Türkei-Wahlen - Experte: Kein Ende der „unruhigen Zeiten“
Wien (APA) - Der Türkei-Experte Cengiz Günay sieht nach der Wiederwahl von Präsident Recep Tayyip Erdogan kein Ende der „unruhigen Zeiten“ i...
Wien (APA) - Der Türkei-Experte Cengiz Günay sieht nach der Wiederwahl von Präsident Recep Tayyip Erdogan kein Ende der „unruhigen Zeiten“ in der türkischen Politik. „Er hat im Parlament ohne Nationalisten keine Mehrheit“, sagte Günay am Montag im Ö1-Mittagsjournal mit Blick auf die nationalistische MHP. Sie werde von Erdogans islamischer AKP mehrere Dinge einfordern, erwartet der Wiener Politikwissenschafter.
Die MHP habe nach der Wahl schon „selbstbewusst darauf hingewiesen, dass ohne sie nichts geht“. Sollte sich die Wirtschaftskrise verschärfen, könnte die MHP „abspringen“ und es zu vorgezogenen Neuwahlen kommen, sagte Günay. Er verwies auch darauf, dass die Türkei mittlerweile eine „sehr starke Zivilgesellschaft“ habe, die sich vor den Parlaments- und Präsidentenwahlen stark mobilisiert habe.
Günay zeigte sich überrascht davon, dass Erdogan entgegen den Umfragen die Wiederwahl schon in der ersten Runde geschafft habe. Die Stimmung in der Opposition sei nämlich „sehr positiv“ gewesen, dem Kandidaten Muharrem Ince sei es gelungen, die Erdogan-Gegner zu einen. Daher habe es die Hoffnung gegeben, „dass sich ein zweiter Wahlgang ausgeht“.

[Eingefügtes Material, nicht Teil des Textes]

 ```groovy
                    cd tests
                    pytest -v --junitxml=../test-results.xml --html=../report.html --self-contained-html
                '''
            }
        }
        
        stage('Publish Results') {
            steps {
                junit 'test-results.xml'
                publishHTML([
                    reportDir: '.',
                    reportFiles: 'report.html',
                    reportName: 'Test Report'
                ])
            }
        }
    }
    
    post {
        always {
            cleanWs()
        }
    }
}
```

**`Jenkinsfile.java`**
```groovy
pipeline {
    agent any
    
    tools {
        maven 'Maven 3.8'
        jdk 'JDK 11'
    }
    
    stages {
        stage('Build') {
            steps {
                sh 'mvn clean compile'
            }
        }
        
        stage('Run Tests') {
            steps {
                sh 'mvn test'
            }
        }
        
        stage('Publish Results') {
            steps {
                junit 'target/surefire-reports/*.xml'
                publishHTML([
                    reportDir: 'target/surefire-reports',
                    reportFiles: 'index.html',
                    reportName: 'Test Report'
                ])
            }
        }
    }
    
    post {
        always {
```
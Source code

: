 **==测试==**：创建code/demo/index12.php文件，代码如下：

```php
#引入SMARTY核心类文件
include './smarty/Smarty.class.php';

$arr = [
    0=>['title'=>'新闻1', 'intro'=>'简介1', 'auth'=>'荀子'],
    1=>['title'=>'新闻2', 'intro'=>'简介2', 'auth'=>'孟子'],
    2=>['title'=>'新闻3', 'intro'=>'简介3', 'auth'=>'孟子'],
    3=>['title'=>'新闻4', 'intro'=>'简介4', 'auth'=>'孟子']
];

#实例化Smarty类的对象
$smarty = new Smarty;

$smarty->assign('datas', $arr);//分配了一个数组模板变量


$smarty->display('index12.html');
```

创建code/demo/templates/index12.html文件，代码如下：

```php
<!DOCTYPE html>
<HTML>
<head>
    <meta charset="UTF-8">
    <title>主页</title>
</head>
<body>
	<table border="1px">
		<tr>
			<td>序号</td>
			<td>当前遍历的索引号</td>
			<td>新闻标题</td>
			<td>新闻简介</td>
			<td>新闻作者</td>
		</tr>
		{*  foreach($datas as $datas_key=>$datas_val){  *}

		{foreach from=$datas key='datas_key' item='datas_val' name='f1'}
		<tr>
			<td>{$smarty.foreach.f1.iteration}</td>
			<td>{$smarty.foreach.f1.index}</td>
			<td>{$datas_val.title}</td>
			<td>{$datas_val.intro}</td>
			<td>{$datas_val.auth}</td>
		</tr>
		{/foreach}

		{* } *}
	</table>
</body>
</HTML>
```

Viele Türken, die nicht von den Säuberungen im Staatsapparat betroffen gewesen seien, hätten offenbar die „Dramatik“ des mit Erdogan verbundenen Präsidialregimes nicht erkannt. „Er verkauft dieses Präsidialsystem als eine noch bessere Demokratie“, erläuterte Günay. Außerdem würden viele Menschen den langjährigen Machthaber „als den größten Hoffnungsträger in der Wirtschaftskrise“ sehen. Viele Menschen seien zudem von Erdogans Wirtschaftssystem „abhängig“. Ihnen habe er vermittelt: „Wenn ich nicht mehr bin, dann bricht alles zusammen.“
Zum großen Zuspruch Erdogans unter den Austro-Türken sagte Günay, dass viele in Österreich lebende Türken aus Landesteilen kommen, wo der Präsident und seine Partei traditionell überdurchschnittlich abschneidet. Außerdem hätten die Angriffe auf Erdogan zur Mobilisierung beigetragen. „Das ist fast so wie der Waldheim-Effekt“, sagte der Experte mit Blick auf den überzeugenden Sieg des ÖVP-Kandidaten Kurt Waldheim nach im Ausland scharf kritisierten Enthüllungen über seine Nazi-Vergangenheit bei der Bundespräsidentenwahl 1986.